--- EXERCISE MATERIAL Enclosed Below ---

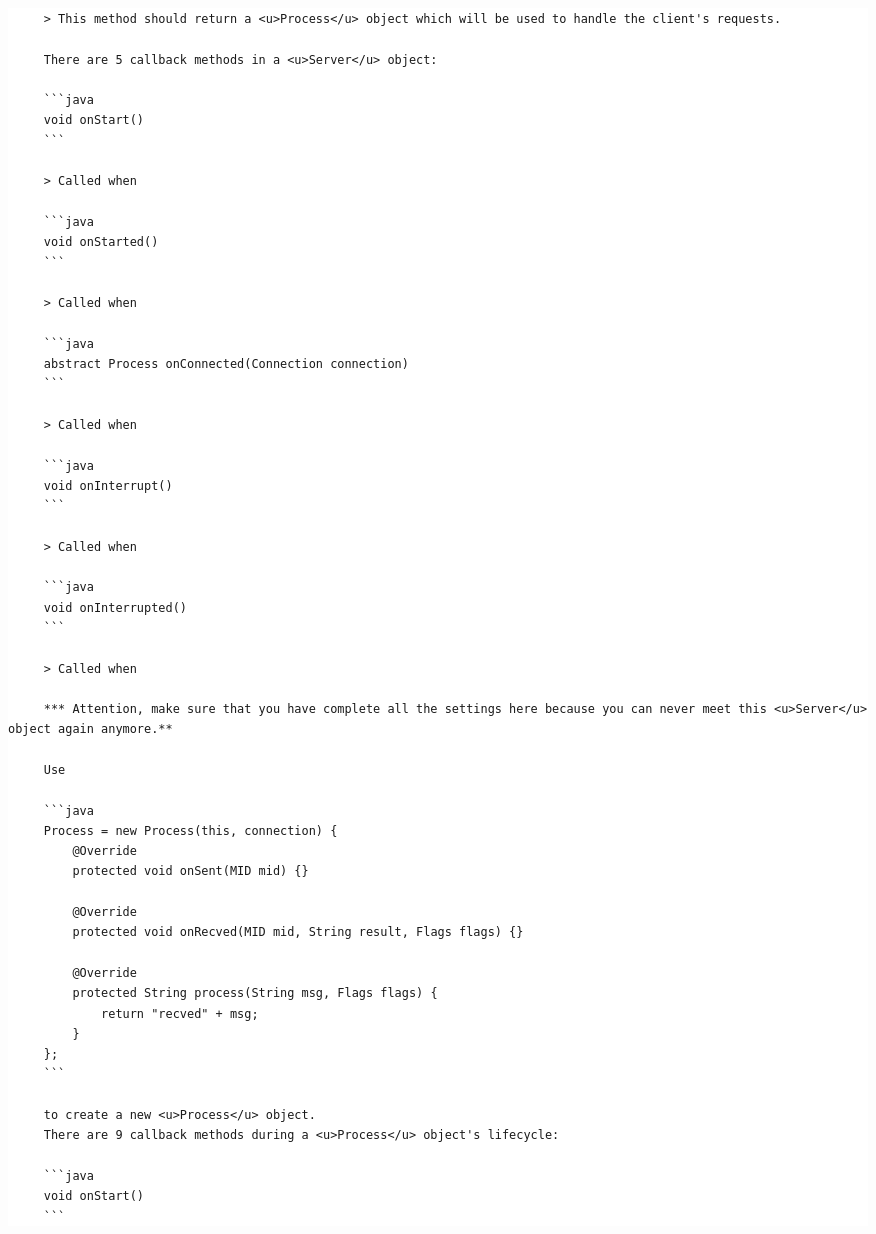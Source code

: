          > This method should return a <u>Process</u> object which will be used to handle the client's requests. 

         There are 5 callback methods in a <u>Server</u> object:

         ```java
         void onStart()
         ```

         > Called when

         ```java
         void onStarted()
         ```

         > Called when

         ```java
         abstract Process onConnected(Connection connection)
         ```

         > Called when

         ```java
         void onInterrupt()
         ```

         > Called when

         ```java
         void onInterrupted()
         ```

         > Called when

         *** Attention, make sure that you have complete all the settings here because you can never meet this <u>Server</u> object again anymore.** 

         Use

         ```java
         Process = new Process(this, connection) {
             @Override
             protected void onSent(MID mid) {}
         
             @Override
             protected void onRecved(MID mid, String result, Flags flags) {}
         
             @Override
             protected String process(String msg, Flags flags) {
                 return "recved" + msg;
             }
         };
         ```

         to create a new <u>Process</u> object. 
         There are 9 callback methods during a <u>Process</u> object's lifecycle: 

         ```java
         void onStart()
         ```
         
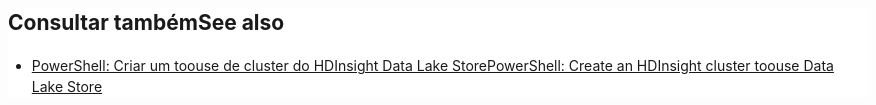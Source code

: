 ## <a name="see-also"></a><span data-ttu-id="2ba44-245">Consultar também</span><span class="sxs-lookup"><span data-stu-id="2ba44-245">See also</span></span>
* [<span data-ttu-id="2ba44-246">PowerShell: Criar um toouse de cluster do HDInsight Data Lake Store</span><span class="sxs-lookup"><span data-stu-id="2ba44-246">PowerShell: Create an HDInsight cluster toouse Data Lake Store</span></span>](data-lake-store-hdinsight-hadoop-use-powershell.md)

[makecert]: https://msdn.microsoft.com/library/windows/desktop/ff548309(v=vs.85).aspx
[pvk2pfx]: https://msdn.microsoft.com/library/windows/desktop/ff550672(v=vs.85).aspx

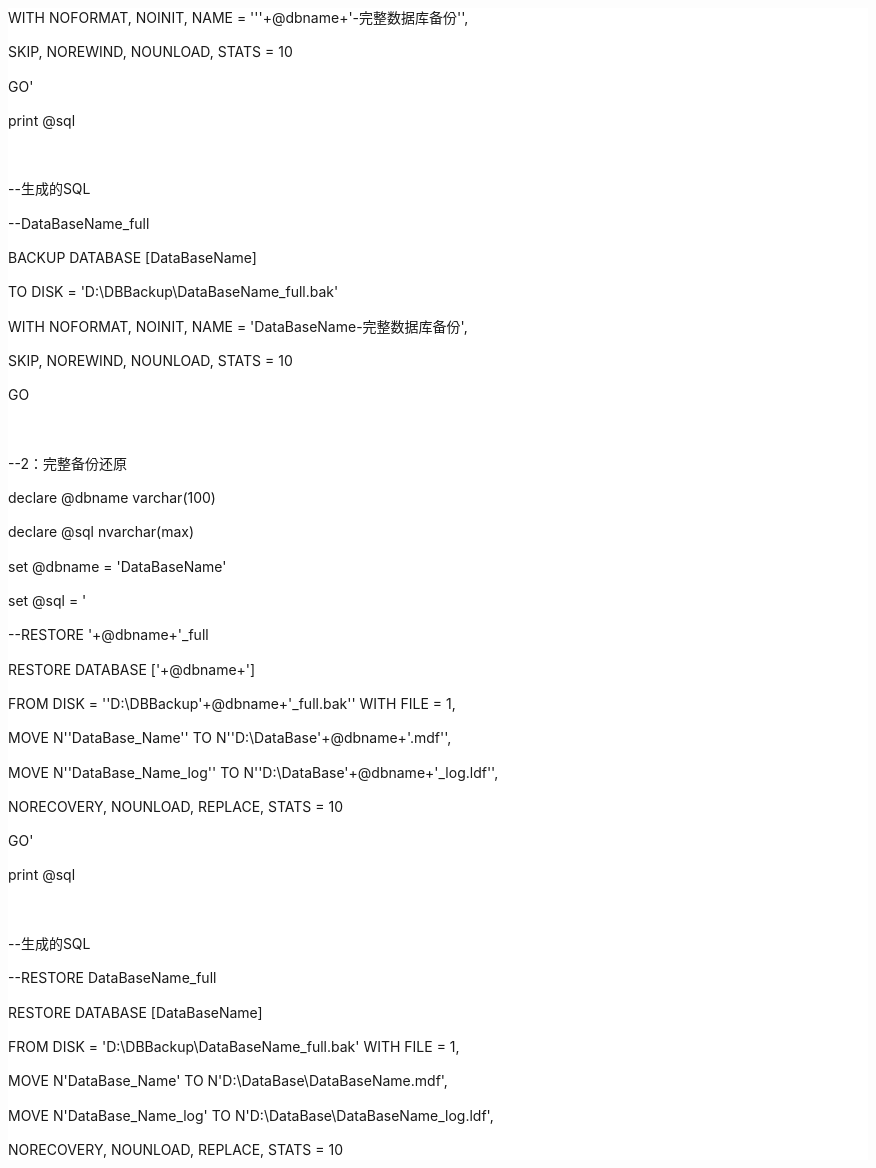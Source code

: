 WITH NOFORMAT, NOINIT, NAME = '''+@dbname+'-完整数据库备份'', 

SKIP, NOREWIND, NOUNLOAD, STATS = 10

GO'

print @sql

 

--生成的SQL

--DataBaseName_full 

BACKUP DATABASE [DataBaseName] 

TO DISK = 'D:\DBBackup\DataBaseName_full.bak'

WITH NOFORMAT, NOINIT, NAME = 'DataBaseName-完整数据库备份', 

SKIP, NOREWIND, NOUNLOAD, STATS = 10

GO

 

--2：完整备份还原

declare @dbname varchar(100)

declare @sql nvarchar(max)

set @dbname = 'DataBaseName'

set @sql = '

--RESTORE '+@dbname+'_full

RESTORE DATABASE ['+@dbname+'] 

FROM DISK = ''D:\DBBackup\'+@dbname+'_full.bak'' WITH FILE = 1, 

MOVE N''DataBase_Name'' TO N''D:\DataBase\'+@dbname+'.mdf'', 

MOVE N''DataBase_Name_log'' TO N''D:\DataBase\'+@dbname+'_log.ldf'', 

NORECOVERY, NOUNLOAD, REPLACE, STATS = 10

GO'

print @sql

 

--生成的SQL

--RESTORE DataBaseName_full

RESTORE DATABASE [DataBaseName] 

FROM DISK = 'D:\DBBackup\DataBaseName_full.bak' WITH FILE = 1, 

MOVE N'DataBase_Name' TO N'D:\DataBase\DataBaseName.mdf', 

MOVE N'DataBase_Name_log' TO N'D:\DataBase\DataBaseName_log.ldf', 

NORECOVERY, NOUNLOAD, REPLACE, STATS = 10
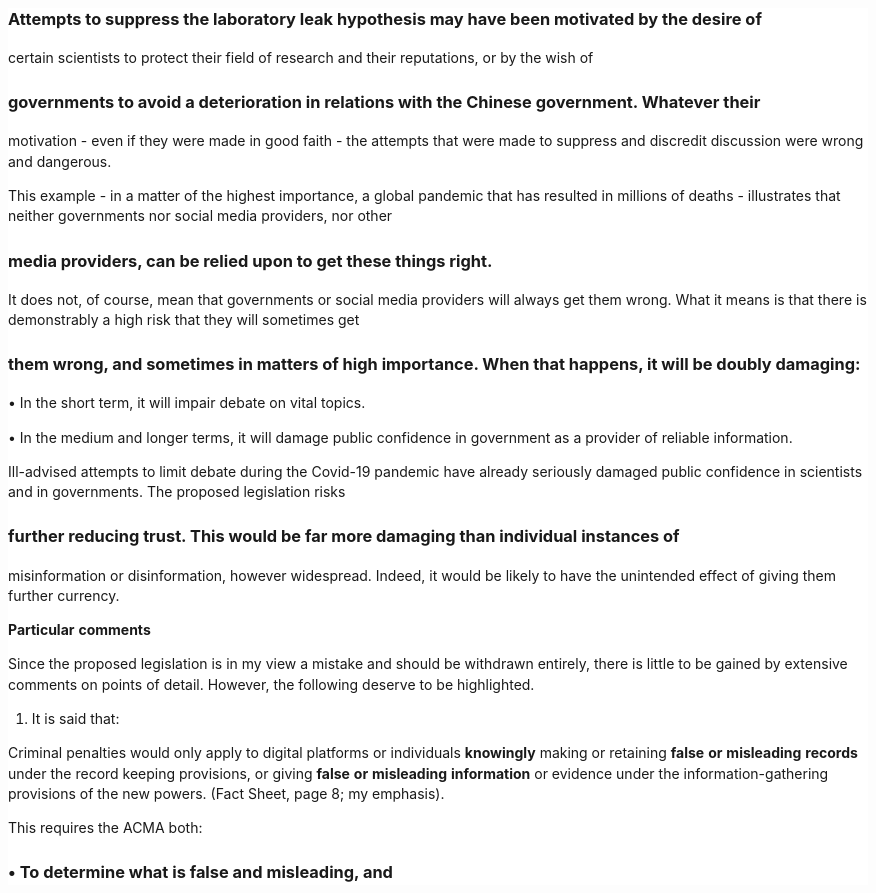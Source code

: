 ### Attempts to suppress the laboratory leak hypothesis may have been motivated by the desire of
certain scientists to protect their field of research and their reputations, or by the wish of
### governments to avoid a deterioration in relations with the Chinese government. Whatever their
motivation        - even if they were made in good faith        - the attempts that were made to suppress
and discredit discussion were wrong and dangerous.

This example        - in a matter of the highest importance, a global pandemic that has resulted in
millions of deaths        - illustrates that neither governments nor social media providers, nor other
### media providers, can be relied upon to get these things right.

It does not, of course, mean that governments or social media providers will always get them
wrong. What it means is that there is demonstrably a high risk that they will sometimes get
### them wrong, and sometimes in matters of high importance. When that happens, it will be doubly damaging:

 • In the short term, it will impair debate on vital topics.

 • In the medium and longer terms, it will damage public confidence in government as a provider of reliable information.

Ill-advised attempts to limit debate during the Covid-19 pandemic have already seriously
damaged public confidence in scientists and in governments. The proposed legislation risks
### further reducing trust. This would be far more damaging than individual instances of
misinformation or disinformation, however widespread. Indeed, it would be likely to have the
unintended effect of giving them further currency.

**Particular** **comments**

Since the proposed legislation is in my view a mistake and should be withdrawn entirely, there
is little to be gained by extensive comments on points of detail. However, the following deserve
to be highlighted.

1. It is said that:

Criminal penalties would only apply to digital platforms or individuals **knowingly**
making or retaining **false** **or** **misleading** **records** under the record keeping provisions,
or giving **false** **or** **misleading** **information** or evidence under the information-gathering
provisions of the new powers.
(Fact Sheet, page 8; my emphasis).

This requires the ACMA both:

### • To determine what is false and misleading, and
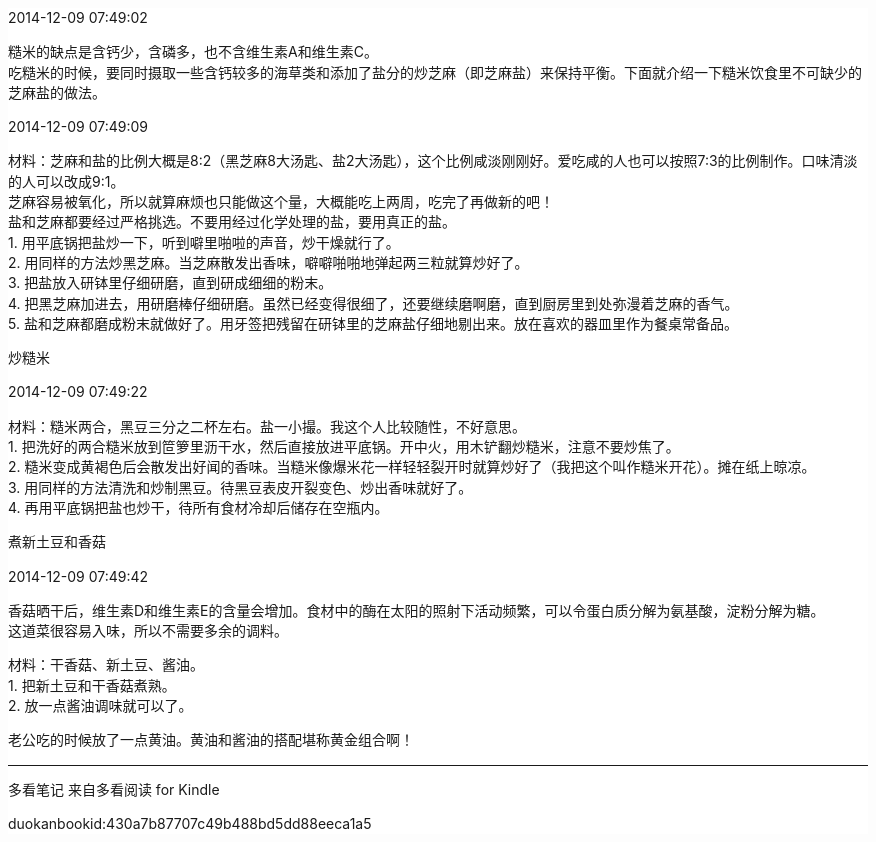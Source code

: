   

2014-12-09 07:49:02

糙米的缺点是含钙少，含磷多，也不含维生素A和维生素C。  
吃糙米的时候，要同时摄取一些含钙较多的海草类和添加了盐分的炒芝麻（即芝麻盐）来保持平衡。下面就介绍一下糙米饮食里不可缺少的芝麻盐的做法。

  

2014-12-09 07:49:09

材料：芝麻和盐的比例大概是8:2（黑芝麻8大汤匙、盐2大汤匙），这个比例咸淡刚刚好。爱吃咸的人也可以按照7:3的比例制作。口味清淡的人可以改成9:1。  
芝麻容易被氧化，所以就算麻烦也只能做这个量，大概能吃上两周，吃完了再做新的吧！  
盐和芝麻都要经过严格挑选。不要用经过化学处理的盐，要用真正的盐。  
1\. 用平底锅把盐炒一下，听到噼里啪啦的声音，炒干燥就行了。  
2\. 用同样的方法炒黑芝麻。当芝麻散发出香味，噼噼啪啪地弹起两三粒就算炒好了。  
3\. 把盐放入研钵里仔细研磨，直到研成细细的粉末。  
4\. 把黑芝麻加进去，用研磨棒仔细研磨。虽然已经变得很细了，还要继续磨啊磨，直到厨房里到处弥漫着芝麻的香气。  
5\. 盐和芝麻都磨成粉末就做好了。用牙签把残留在研钵里的芝麻盐仔细地剔出来。放在喜欢的器皿里作为餐桌常备品。

  

  炒糙米

  

2014-12-09 07:49:22

材料：糙米两合，黑豆三分之二杯左右。盐一小撮。我这个人比较随性，不好意思。  
1\. 把洗好的两合糙米放到笸箩里沥干水，然后直接放进平底锅。开中火，用木铲翻炒糙米，注意不要炒焦了。  
2\. 糙米变成黄褐色后会散发出好闻的香味。当糙米像爆米花一样轻轻裂开时就算炒好了（我把这个叫作糙米开花）。摊在纸上晾凉。  
3\. 用同样的方法清洗和炒制黑豆。待黑豆表皮开裂变色、炒出香味就好了。  
4\. 再用平底锅把盐也炒干，待所有食材冷却后储存在空瓶内。

  

  煮新土豆和香菇

  

2014-12-09 07:49:42

香菇晒干后，维生素D和维生素E的含量会增加。食材中的酶在太阳的照射下活动频繁，可以令蛋白质分解为氨基酸，淀粉分解为糖。  
这道菜很容易入味，所以不需要多余的调料。  
  
材料：干香菇、新土豆、酱油。  
1\. 把新土豆和干香菇煮熟。  
2\. 放一点酱油调味就可以了。  
  
老公吃的时候放了一点黄油。黄油和酱油的搭配堪称黄金组合啊！

* * *

多看笔记 来自多看阅读 for Kindle

duokanbookid:430a7b87707c49b488bd5dd88eeca1a5

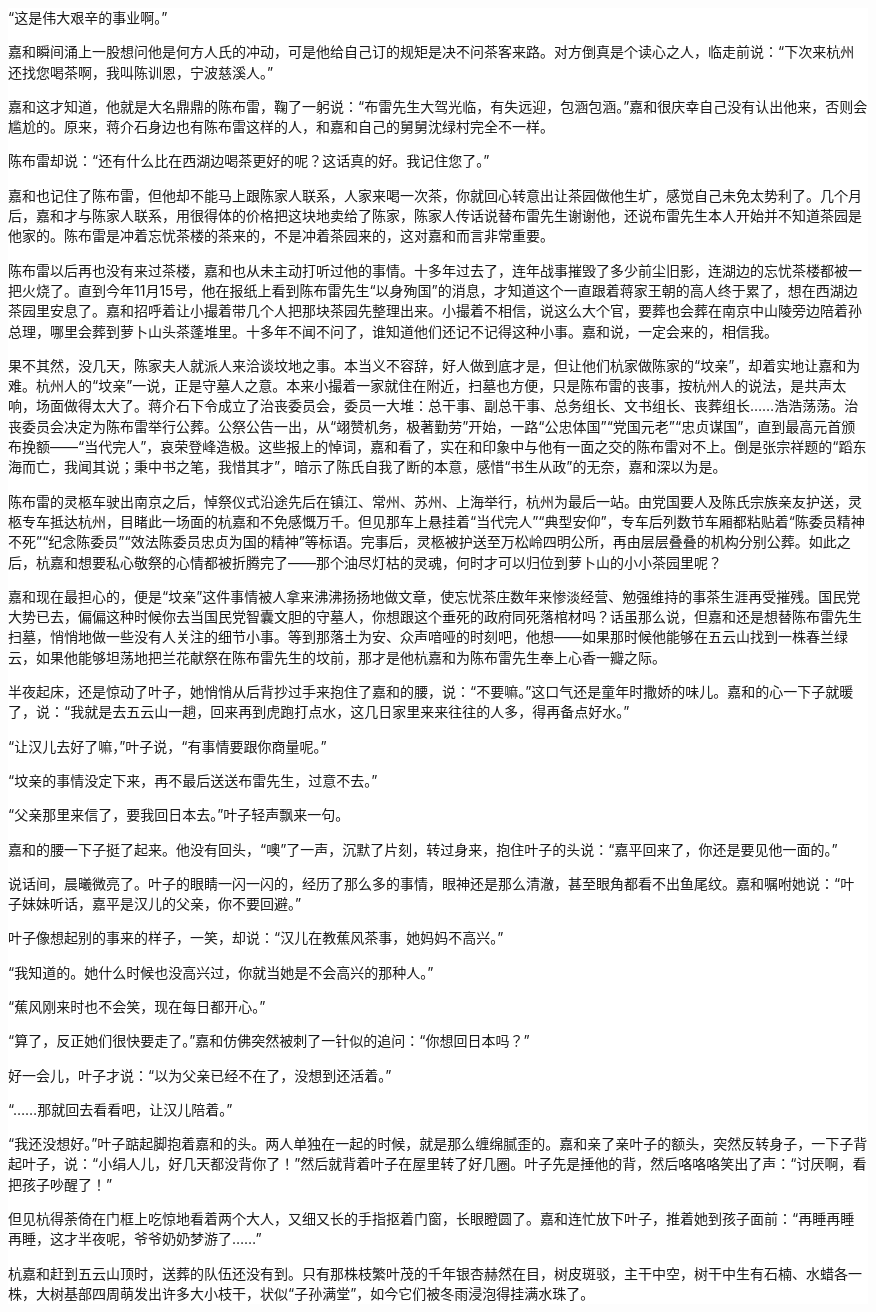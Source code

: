 “这是伟大艰辛的事业啊。”

嘉和瞬间涌上一股想问他是何方人氏的冲动，可是他给自己订的规矩是决不问茶客来路。对方倒真是个读心之人，临走前说：“下次来杭州还找您喝茶啊，我叫陈训恩，宁波慈溪人。”

嘉和这才知道，他就是大名鼎鼎的陈布雷，鞠了一躬说：“布雷先生大驾光临，有失远迎，包涵包涵。”嘉和很庆幸自己没有认出他来，否则会尴尬的。原来，蒋介石身边也有陈布雷这样的人，和嘉和自己的舅舅沈绿村完全不一样。

陈布雷却说：“还有什么比在西湖边喝茶更好的呢？这话真的好。我记住您了。”

嘉和也记住了陈布雷，但他却不能马上跟陈家人联系，人家来喝一次茶，你就回心转意出让茶园做他生圹，感觉自己未免太势利了。几个月后，嘉和才与陈家人联系，用很得体的价格把这块地卖给了陈家，陈家人传话说替布雷先生谢谢他，还说布雷先生本人开始并不知道茶园是他家的。陈布雷是冲着忘忧茶楼的茶来的，不是冲着茶园来的，这对嘉和而言非常重要。

陈布雷以后再也没有来过茶楼，嘉和也从未主动打听过他的事情。十多年过去了，连年战事摧毁了多少前尘旧影，连湖边的忘忧茶楼都被一把火烧了。直到今年11月15号，他在报纸上看到陈布雷先生“以身殉国”的消息，才知道这个一直跟着蒋家王朝的高人终于累了，想在西湖边茶园里安息了。嘉和招呼着让小撮着带几个人把那块茶园先整理出来。小撮着不相信，说这么大个官，要葬也会葬在南京中山陵旁边陪着孙总理，哪里会葬到萝卜山头茶蓬堆里。十多年不闻不问了，谁知道他们还记不记得这种小事。嘉和说，一定会来的，相信我。

果不其然，没几天，陈家夫人就派人来洽谈坟地之事。本当义不容辞，好人做到底才是，但让他们杭家做陈家的“坟亲”，却着实地让嘉和为难。杭州人的“坟亲”一说，正是守墓人之意。本来小撮着一家就住在附近，扫墓也方便，只是陈布雷的丧事，按杭州人的说法，是共声太响，场面做得太大了。蒋介石下令成立了治丧委员会，委员一大堆：总干事、副总干事、总务组长、文书组长、丧葬组长……浩浩荡荡。治丧委员会决定为陈布雷举行公葬。公祭公告一出，从“翊赞机务，极著勤劳”开始，一路“公忠体国”“党国元老”“忠贞谋国”，直到最高元首颁布挽额——“当代完人”，哀荣登峰造极。这些报上的悼词，嘉和看了，实在和印象中与他有一面之交的陈布雷对不上。倒是张宗祥题的“蹈东海而亡，我闻其说；秉中书之笔，我惜其才”，暗示了陈氏自我了断的本意，感惜“书生从政”的无奈，嘉和深以为是。

陈布雷的灵柩车驶出南京之后，悼祭仪式沿途先后在镇江、常州、苏州、上海举行，杭州为最后一站。由党国要人及陈氏宗族亲友护送，灵柩专车抵达杭州，目睹此一场面的杭嘉和不免感慨万千。但见那车上悬挂着“当代完人”“典型安仰”，专车后列数节车厢都粘贴着“陈委员精神不死”“纪念陈委员”“效法陈委员忠贞为国的精神”等标语。完事后，灵柩被护送至万松岭四明公所，再由层层叠叠的机构分别公葬。如此之后，杭嘉和想要私心敬祭的心情都被折腾完了——那个油尽灯枯的灵魂，何时才可以归位到萝卜山的小小茶园里呢？

嘉和现在最担心的，便是“坟亲”这件事情被人拿来沸沸扬扬地做文章，使忘忧茶庄数年来惨淡经营、勉强维持的事茶生涯再受摧残。国民党大势已去，偏偏这种时候你去当国民党智囊文胆的守墓人，你想跟这个垂死的政府同死落棺材吗？话虽那么说，但嘉和还是想替陈布雷先生扫墓，悄悄地做一些没有人关注的细节小事。等到那落土为安、众声喑哑的时刻吧，他想——如果那时候他能够在五云山找到一株春兰绿云，如果他能够坦荡地把兰花献祭在陈布雷先生的坟前，那才是他杭嘉和为陈布雷先生奉上心香一瓣之际。

半夜起床，还是惊动了叶子，她悄悄从后背抄过手来抱住了嘉和的腰，说：“不要嘛。”这口气还是童年时撒娇的味儿。嘉和的心一下子就暖了，说：“我就是去五云山一趟，回来再到虎跑打点水，这几日家里来来往往的人多，得再备点好水。”

“让汉儿去好了嘛，”叶子说，“有事情要跟你商量呢。”

“坟亲的事情没定下来，再不最后送送布雷先生，过意不去。”

“父亲那里来信了，要我回日本去。”叶子轻声飘来一句。

嘉和的腰一下子挺了起来。他没有回头，“噢”了一声，沉默了片刻，转过身来，抱住叶子的头说：“嘉平回来了，你还是要见他一面的。”

说话间，晨曦微亮了。叶子的眼睛一闪一闪的，经历了那么多的事情，眼神还是那么清澈，甚至眼角都看不出鱼尾纹。嘉和嘱咐她说：“叶子妹妹听话，嘉平是汉儿的父亲，你不要回避。”

叶子像想起别的事来的样子，一笑，却说：“汉儿在教蕉风茶事，她妈妈不高兴。”

“我知道的。她什么时候也没高兴过，你就当她是不会高兴的那种人。”

“蕉风刚来时也不会笑，现在每日都开心。”

“算了，反正她们很快要走了。”嘉和仿佛突然被刺了一针似的追问：“你想回日本吗？”

好一会儿，叶子才说：“以为父亲已经不在了，没想到还活着。”

“……那就回去看看吧，让汉儿陪着。”

“我还没想好。”叶子踮起脚抱着嘉和的头。两人单独在一起的时候，就是那么缠绵腻歪的。嘉和亲了亲叶子的额头，突然反转身子，一下子背起叶子，说：“小绢人儿，好几天都没背你了！”然后就背着叶子在屋里转了好几圈。叶子先是捶他的背，然后咯咯咯笑出了声：“讨厌啊，看把孩子吵醒了！”

但见杭得荼倚在门框上吃惊地看着两个大人，又细又长的手指抠着门窗，长眼瞪圆了。嘉和连忙放下叶子，推着她到孩子面前：“再睡再睡再睡，这才半夜呢，爷爷奶奶梦游了……”

杭嘉和赶到五云山顶时，送葬的队伍还没有到。只有那株枝繁叶茂的千年银杏赫然在目，树皮斑驳，主干中空，树干中生有石楠、水蜡各一株，大树基部四周萌发出许多大小枝干，状似“子孙满堂”，如今它们被冬雨浸泡得挂满水珠了。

--- End of Enclosed EXERCISE MATERIAL ---

## AIM OF THE EXERCISE
All lines of the records above that contain the word "would" are to be copied out.

## ANSWER TO THIS EXERCISE
### further reducing trust. This would be far more damaging than individual instances of
misinformation or disinformation, however widespread. Indeed, it would be likely to have the
Criminal penalties would only apply to digital platforms or individuals **knowingly**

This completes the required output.